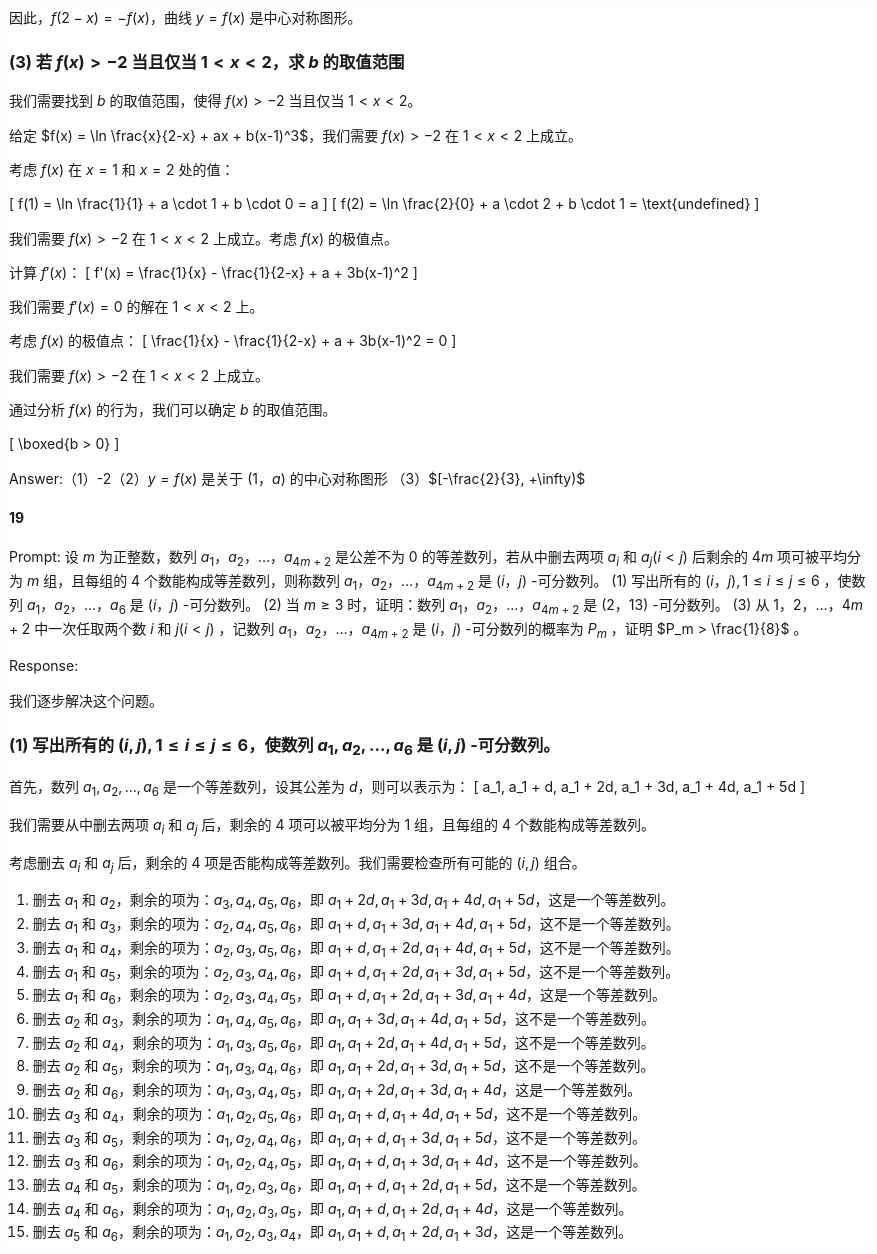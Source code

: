 因此，$f(2-x) = -f(x)$，曲线 $y = f(x)$ 是中心对称图形。

### (3) 若 $f(x) > -2$ 当且仅当 $1 < x < 2$，求 $b$ 的取值范围

我们需要找到 $b$ 的取值范围，使得 $f(x) > -2$ 当且仅当 $1 < x < 2$。

给定 $f(x) = \ln \frac{x}{2-x} + ax + b(x-1)^3$，我们需要 $f(x) > -2$ 在 $1 < x < 2$ 上成立。

考虑 $f(x)$ 在 $x = 1$ 和 $x = 2$ 处的值：

\[ f(1) = \ln \frac{1}{1} + a \cdot 1 + b \cdot 0 = a \]
\[ f(2) = \ln \frac{2}{0} + a \cdot 2 + b \cdot 1 = \text{undefined} \]

我们需要 $f(x) > -2$ 在 $1 < x < 2$ 上成立。考虑 $f(x)$ 的极值点。

计算 $f'(x)$：
\[ f'(x) = \frac{1}{x} - \frac{1}{2-x} + a + 3b(x-1)^2 \]

我们需要 $f'(x) = 0$ 的解在 $1 < x < 2$ 上。

考虑 $f(x)$ 的极值点：
\[ \frac{1}{x} - \frac{1}{2-x} + a + 3b(x-1)^2 = 0 \]

我们需要 $f(x) > -2$ 在 $1 < x < 2$ 上成立。

通过分析 $f(x)$ 的行为，我们可以确定 $b$ 的取值范围。

\[ \boxed{b > 0} \]

Answer:（1）-2（2）$y = f(x)$ 是关于 $(1，a)$ 的中心对称图形 （3）$[-\frac{2}{3}, +\infty)$

#### 19
Prompt: 设 $m$ 为正整数，数列 $a_1，a_2，\ldots，a_{4m+2}$ 是公差不为 0 的等差数列，若从中删去两项 $a_i$ 和 $a_j (i < j)$ 后剩余的 $4m$ 项可被平均分为 $m$ 组，且每组的 4 个数能构成等差数列，则称数列 $a_1，a_2，\ldots，a_{4m+2}$ 是 $(i，j)$ -可分数列。
(1) 写出所有的 $(i，j), 1 \leq i \leq j \leq 6$ ，使数列 $a_1，a_2，\ldots，a_6$ 是 $(i，j)$ -可分数列。
(2) 当 $m \geq 3$ 时，证明：数列 $a_1，a_2，\ldots，a_{4m+2}$ 是 $(2，13)$ -可分数列。
(3) 从 $1，2，\ldots，4m+2$ 中一次任取两个数 $i$ 和 $j (i < j)$ ，记数列 $a_1，a_2，\ldots，a_{4m+2}$ 是 $(i，j)$ -可分数列的概率为 $P_m$ ，证明 $P_m > \frac{1}{8}$ 。

Response:

我们逐步解决这个问题。

### (1) 写出所有的 $(i, j), 1 \leq i \leq j \leq 6$，使数列 $a_1, a_2, \ldots, a_6$ 是 $(i, j)$ -可分数列。

首先，数列 $a_1, a_2, \ldots, a_6$ 是一个等差数列，设其公差为 $d$，则可以表示为：
\[ a_1, a_1 + d, a_1 + 2d, a_1 + 3d, a_1 + 4d, a_1 + 5d \]

我们需要从中删去两项 $a_i$ 和 $a_j$ 后，剩余的 4 项可以被平均分为 1 组，且每组的 4 个数能构成等差数列。

考虑删去 $a_i$ 和 $a_j$ 后，剩余的 4 项是否能构成等差数列。我们需要检查所有可能的 $(i, j)$ 组合。

1. 删去 $a_1$ 和 $a_2$，剩余的项为：$a_3, a_4, a_5, a_6$，即 $a_1 + 2d, a_1 + 3d, a_1 + 4d, a_1 + 5d$，这是一个等差数列。
2. 删去 $a_1$ 和 $a_3$，剩余的项为：$a_2, a_4, a_5, a_6$，即 $a_1 + d, a_1 + 3d, a_1 + 4d, a_1 + 5d$，这不是一个等差数列。
3. 删去 $a_1$ 和 $a_4$，剩余的项为：$a_2, a_3, a_5, a_6$，即 $a_1 + d, a_1 + 2d, a_1 + 4d, a_1 + 5d$，这不是一个等差数列。
4. 删去 $a_1$ 和 $a_5$，剩余的项为：$a_2, a_3, a_4, a_6$，即 $a_1 + d, a_1 + 2d, a_1 + 3d, a_1 + 5d$，这不是一个等差数列。
5. 删去 $a_1$ 和 $a_6$，剩余的项为：$a_2, a_3, a_4, a_5$，即 $a_1 + d, a_1 + 2d, a_1 + 3d, a_1 + 4d$，这是一个等差数列。
6. 删去 $a_2$ 和 $a_3$，剩余的项为：$a_1, a_4, a_5, a_6$，即 $a_1, a_1 + 3d, a_1 + 4d, a_1 + 5d$，这不是一个等差数列。
7. 删去 $a_2$ 和 $a_4$，剩余的项为：$a_1, a_3, a_5, a_6$，即 $a_1, a_1 + 2d, a_1 + 4d, a_1 + 5d$，这不是一个等差数列。
8. 删去 $a_2$ 和 $a_5$，剩余的项为：$a_1, a_3, a_4, a_6$，即 $a_1, a_1 + 2d, a_1 + 3d, a_1 + 5d$，这不是一个等差数列。
9. 删去 $a_2$ 和 $a_6$，剩余的项为：$a_1, a_3, a_4, a_5$，即 $a_1, a_1 + 2d, a_1 + 3d, a_1 + 4d$，这是一个等差数列。
10. 删去 $a_3$ 和 $a_4$，剩余的项为：$a_1, a_2, a_5, a_6$，即 $a_1, a_1 + d, a_1 + 4d, a_1 + 5d$，这不是一个等差数列。
11. 删去 $a_3$ 和 $a_5$，剩余的项为：$a_1, a_2, a_4, a_6$，即 $a_1, a_1 + d, a_1 + 3d, a_1 + 5d$，这不是一个等差数列。
12. 删去 $a_3$ 和 $a_6$，剩余的项为：$a_1, a_2, a_4, a_5$，即 $a_1, a_1 + d, a_1 + 3d, a_1 + 4d$，这不是一个等差数列。
13. 删去 $a_4$ 和 $a_5$，剩余的项为：$a_1, a_2, a_3, a_6$，即 $a_1, a_1 + d, a_1 + 2d, a_1 + 5d$，这不是一个等差数列。
14. 删去 $a_4$ 和 $a_6$，剩余的项为：$a_1, a_2, a_3, a_5$，即 $a_1, a_1 + d, a_1 + 2d, a_1 + 4d$，这是一个等差数列。
15. 删去 $a_5$ 和 $a_6$，剩余的项为：$a_1, a_2, a_3, a_4$，即 $a_1, a_1 + d, a_1 + 2d, a_1 + 3d$，这是一个等差数列。
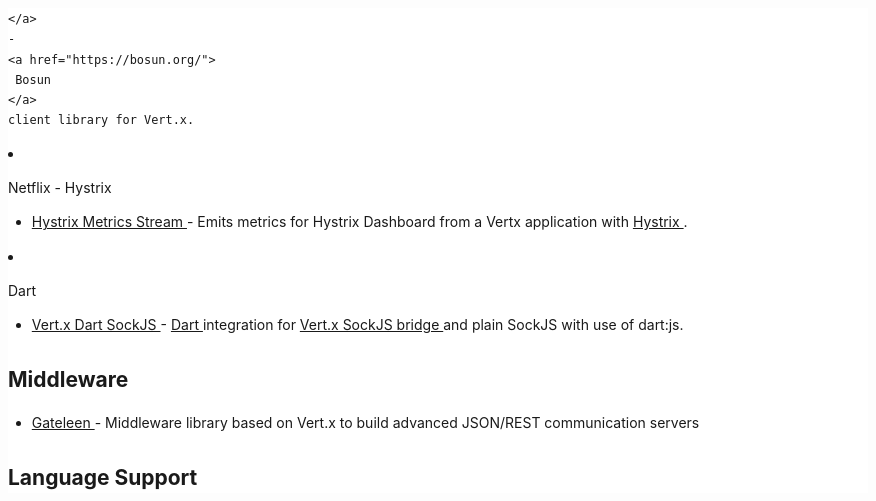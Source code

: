     </a>
    -
    <a href="https://bosun.org/">
     Bosun
    </a>
    client library for Vert.x.
   </li>
  </ul>
 </li>
 <li>
  <p>
   Netflix - Hystrix
  </p>
  <ul>
   <li>
    <a href="https://github.com/kennedyoliveira/hystrix-vertx-metrics-stream.git">
     Hystrix Metrics Stream
    </a>
    - Emits metrics for Hystrix Dashboard from a Vertx application with
    <a href="https://github.com/Netflix/Hystrix">
     Hystrix
    </a>
    .
   </li>
  </ul>
 </li>
 <li>
  <p>
   Dart
  </p>
  <ul>
   <li>
    <a href="https://github.com/wem/vertx-dart-sockjs">
     Vert.x Dart SockJS
    </a>
    -
    <a href="https://www.dartlang.org/">
     Dart
    </a>
    integration for
    <a href="http://vertx.io/docs/vertx-web/java/#_sockjs_event_bus_bridge">
     Vert.x SockJS bridge
    </a>
    and plain SockJS with use of dart:js.
   </li>
  </ul>
 </li>
</ul>
<h2>
 Middleware
</h2>
<ul>
 <li>
  <a href="https://github.com/swisspush/gateleen">
   Gateleen
  </a>
  - Middleware library based on Vert.x to build advanced JSON/REST communication servers
 </li>
</ul>
<h2>
 Language Support
</h2>
<p>
 <em>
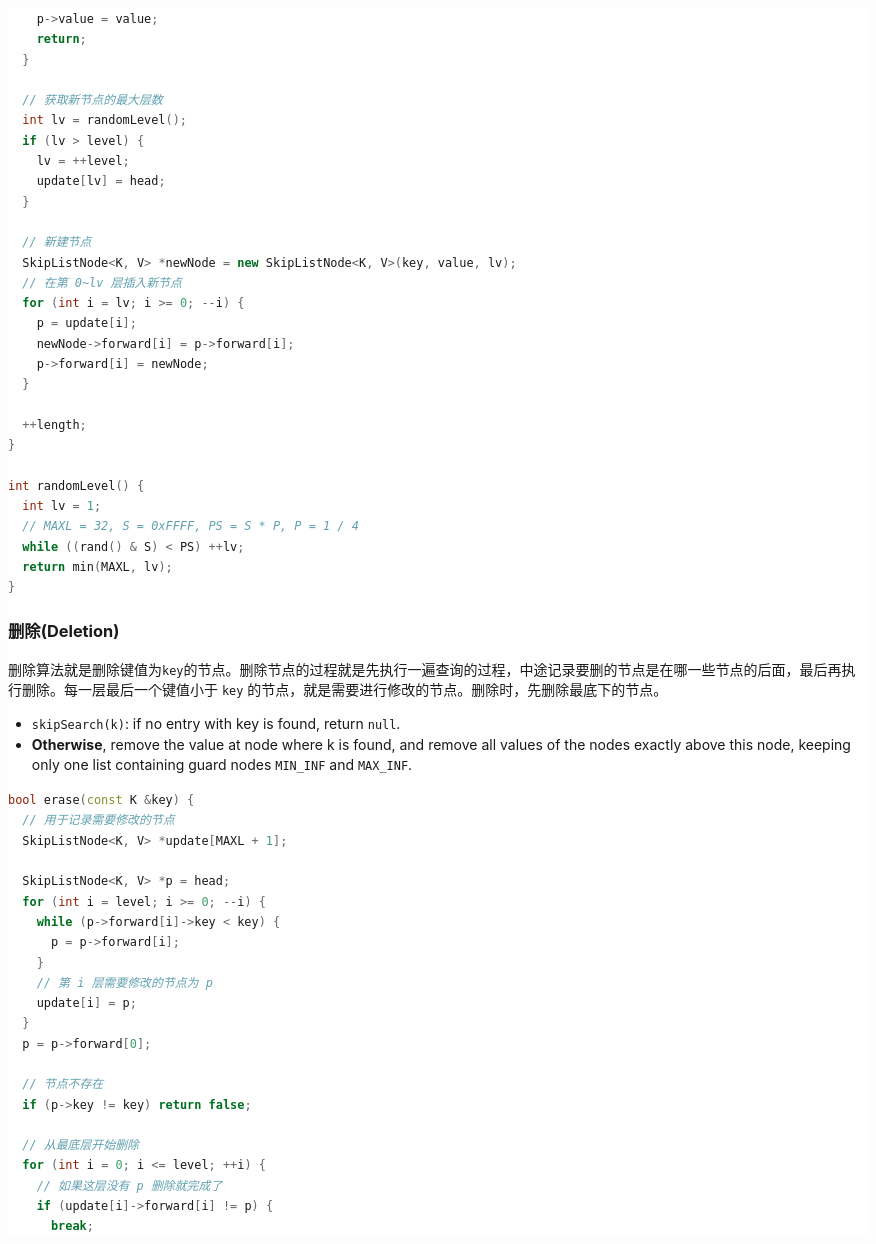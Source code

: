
 ```cpp
    p->value = value;
    return;
  }

  // 获取新节点的最大层数
  int lv = randomLevel();
  if (lv > level) {
    lv = ++level;
    update[lv] = head;
  }

  // 新建节点
  SkipListNode<K, V> *newNode = new SkipListNode<K, V>(key, value, lv);
  // 在第 0~lv 层插入新节点
  for (int i = lv; i >= 0; --i) {
    p = update[i];
    newNode->forward[i] = p->forward[i];
    p->forward[i] = newNode;
  }

  ++length;
}

int randomLevel() {
  int lv = 1;
  // MAXL = 32, S = 0xFFFF, PS = S * P, P = 1 / 4
  while ((rand() & S) < PS) ++lv;
  return min(MAXL, lv);
}
```



### 删除(Deletion)

删除算法就是删除键值为`key`的节点。删除节点的过程就是先执行一遍查询的过程，中途记录要删的节点是在哪一些节点的后面，最后再执行删除。每一层最后一个键值小于 `key` 的节点，就是需要进行修改的节点。删除时，先删除最底下的节点。

- `skipSearch(k)`: if no entry with key is found, return `null`.
- **Otherwise**, remove the value at node where k is found, and remove all values of the nodes exactly above this node, keeping only one list containing guard nodes `MIN_INF` and  `MAX_INF`.

```cpp
bool erase(const K &key) {
  // 用于记录需要修改的节点
  SkipListNode<K, V> *update[MAXL + 1];

  SkipListNode<K, V> *p = head;
  for (int i = level; i >= 0; --i) {
    while (p->forward[i]->key < key) {
      p = p->forward[i];
    }
    // 第 i 层需要修改的节点为 p
    update[i] = p;
  }
  p = p->forward[0];

  // 节点不存在
  if (p->key != key) return false;

  // 从最底层开始删除
  for (int i = 0; i <= level; ++i) {
    // 如果这层没有 p 删除就完成了
    if (update[i]->forward[i] != p) {
      break;
```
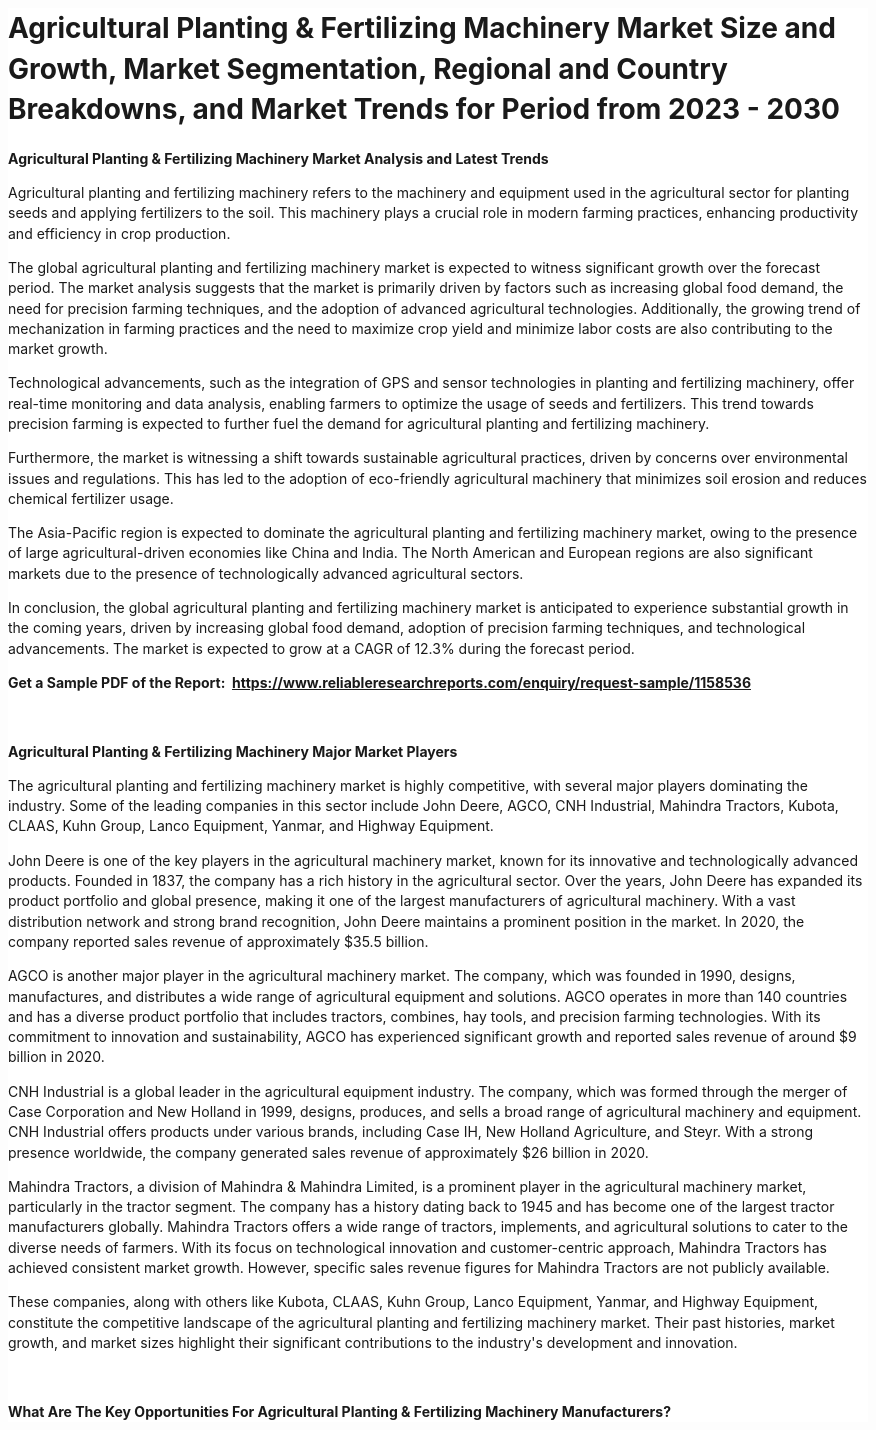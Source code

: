 <p><h1>Agricultural Planting & Fertilizing Machinery Market Size and Growth, Market Segmentation, Regional and Country Breakdowns, and Market Trends for Period from 2023 -  2030</h1></p><p><strong>Agricultural Planting & Fertilizing Machinery Market Analysis and Latest Trends</strong></p>
<p><p>Agricultural planting and fertilizing machinery refers to the machinery and equipment used in the agricultural sector for planting seeds and applying fertilizers to the soil. This machinery plays a crucial role in modern farming practices, enhancing productivity and efficiency in crop production.</p><p>The global agricultural planting and fertilizing machinery market is expected to witness significant growth over the forecast period. The market analysis suggests that the market is primarily driven by factors such as increasing global food demand, the need for precision farming techniques, and the adoption of advanced agricultural technologies. Additionally, the growing trend of mechanization in farming practices and the need to maximize crop yield and minimize labor costs are also contributing to the market growth.</p><p>Technological advancements, such as the integration of GPS and sensor technologies in planting and fertilizing machinery, offer real-time monitoring and data analysis, enabling farmers to optimize the usage of seeds and fertilizers. This trend towards precision farming is expected to further fuel the demand for agricultural planting and fertilizing machinery.</p><p>Furthermore, the market is witnessing a shift towards sustainable agricultural practices, driven by concerns over environmental issues and regulations. This has led to the adoption of eco-friendly agricultural machinery that minimizes soil erosion and reduces chemical fertilizer usage.</p><p>The Asia-Pacific region is expected to dominate the agricultural planting and fertilizing machinery market, owing to the presence of large agricultural-driven economies like China and India. The North American and European regions are also significant markets due to the presence of technologically advanced agricultural sectors.</p><p>In conclusion, the global agricultural planting and fertilizing machinery market is anticipated to experience substantial growth in the coming years, driven by increasing global food demand, adoption of precision farming techniques, and technological advancements. The market is expected to grow at a CAGR of 12.3% during the forecast period.</p></p>
<p><strong>Get a Sample PDF of the Report:&nbsp; <a href="https://www.reliableresearchreports.com/enquiry/request-sample/1158536">https://www.reliableresearchreports.com/enquiry/request-sample/1158536</a></strong></p>
<p>&nbsp;</p>
<p><strong>Agricultural Planting & Fertilizing Machinery Major Market Players</strong></p>
<p><p>The agricultural planting and fertilizing machinery market is highly competitive, with several major players dominating the industry. Some of the leading companies in this sector include John Deere, AGCO, CNH Industrial, Mahindra Tractors, Kubota, CLAAS, Kuhn Group, Lanco Equipment, Yanmar, and Highway Equipment.</p><p>John Deere is one of the key players in the agricultural machinery market, known for its innovative and technologically advanced products. Founded in 1837, the company has a rich history in the agricultural sector. Over the years, John Deere has expanded its product portfolio and global presence, making it one of the largest manufacturers of agricultural machinery. With a vast distribution network and strong brand recognition, John Deere maintains a prominent position in the market. In 2020, the company reported sales revenue of approximately $35.5 billion.</p><p>AGCO is another major player in the agricultural machinery market. The company, which was founded in 1990, designs, manufactures, and distributes a wide range of agricultural equipment and solutions. AGCO operates in more than 140 countries and has a diverse product portfolio that includes tractors, combines, hay tools, and precision farming technologies. With its commitment to innovation and sustainability, AGCO has experienced significant growth and reported sales revenue of around $9 billion in 2020.</p><p>CNH Industrial is a global leader in the agricultural equipment industry. The company, which was formed through the merger of Case Corporation and New Holland in 1999, designs, produces, and sells a broad range of agricultural machinery and equipment. CNH Industrial offers products under various brands, including Case IH, New Holland Agriculture, and Steyr. With a strong presence worldwide, the company generated sales revenue of approximately $26 billion in 2020.</p><p>Mahindra Tractors, a division of Mahindra & Mahindra Limited, is a prominent player in the agricultural machinery market, particularly in the tractor segment. The company has a history dating back to 1945 and has become one of the largest tractor manufacturers globally. Mahindra Tractors offers a wide range of tractors, implements, and agricultural solutions to cater to the diverse needs of farmers. With its focus on technological innovation and customer-centric approach, Mahindra Tractors has achieved consistent market growth. However, specific sales revenue figures for Mahindra Tractors are not publicly available.</p><p>These companies, along with others like Kubota, CLAAS, Kuhn Group, Lanco Equipment, Yanmar, and Highway Equipment, constitute the competitive landscape of the agricultural planting and fertilizing machinery market. Their past histories, market growth, and market sizes highlight their significant contributions to the industry's development and innovation.</p></p>
<p>&nbsp;</p>
<p><strong>What Are The Key Opportunities For Agricultural Planting & Fertilizing Machinery Manufacturers?</strong></p>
* * * *
#### Task prompt
Only the lines above from the one containing "### 删除(Deletion)" through the one containing "and Latest Trends</strong></p>" should be returned, verbatim and inclusive, with pictures excluded.

#### Answer section
### 删除(Deletion)

删除算法就是删除键值为`key`的节点。删除节点的过程就是先执行一遍查询的过程，中途记录要删的节点是在哪一些节点的后面，最后再执行删除。每一层最后一个键值小于 `key` 的节点，就是需要进行修改的节点。删除时，先删除最底下的节点。

- `skipSearch(k)`: if no entry with key is found, return `null`.
- **Otherwise**, remove the value at node where k is found, and remove all values of the nodes exactly above this node, keeping only one list containing guard nodes `MIN_INF` and  `MAX_INF`.

```cpp
bool erase(const K &key) {
  // 用于记录需要修改的节点
  SkipListNode<K, V> *update[MAXL + 1];

  SkipListNode<K, V> *p = head;
  for (int i = level; i >= 0; --i) {
    while (p->forward[i]->key < key) {
      p = p->forward[i];
    }
    // 第 i 层需要修改的节点为 p
    update[i] = p;
  }
  p = p->forward[0];

  // 节点不存在
  if (p->key != key) return false;

  // 从最底层开始删除
  for (int i = 0; i <= level; ++i) {
    // 如果这层没有 p 删除就完成了
    if (update[i]->forward[i] != p) {
      break;
```
Source code

: <p><h1>Agricultural Planting & Fertilizing Machinery Market Size and Growth, Market Segmentation, Regional and Country Breakdowns, and Market Trends for Period from 2023 -  2030</h1></p><p><strong>Agricultural Planting & Fertilizing Machinery Market Analysis and Latest Trends</strong></p>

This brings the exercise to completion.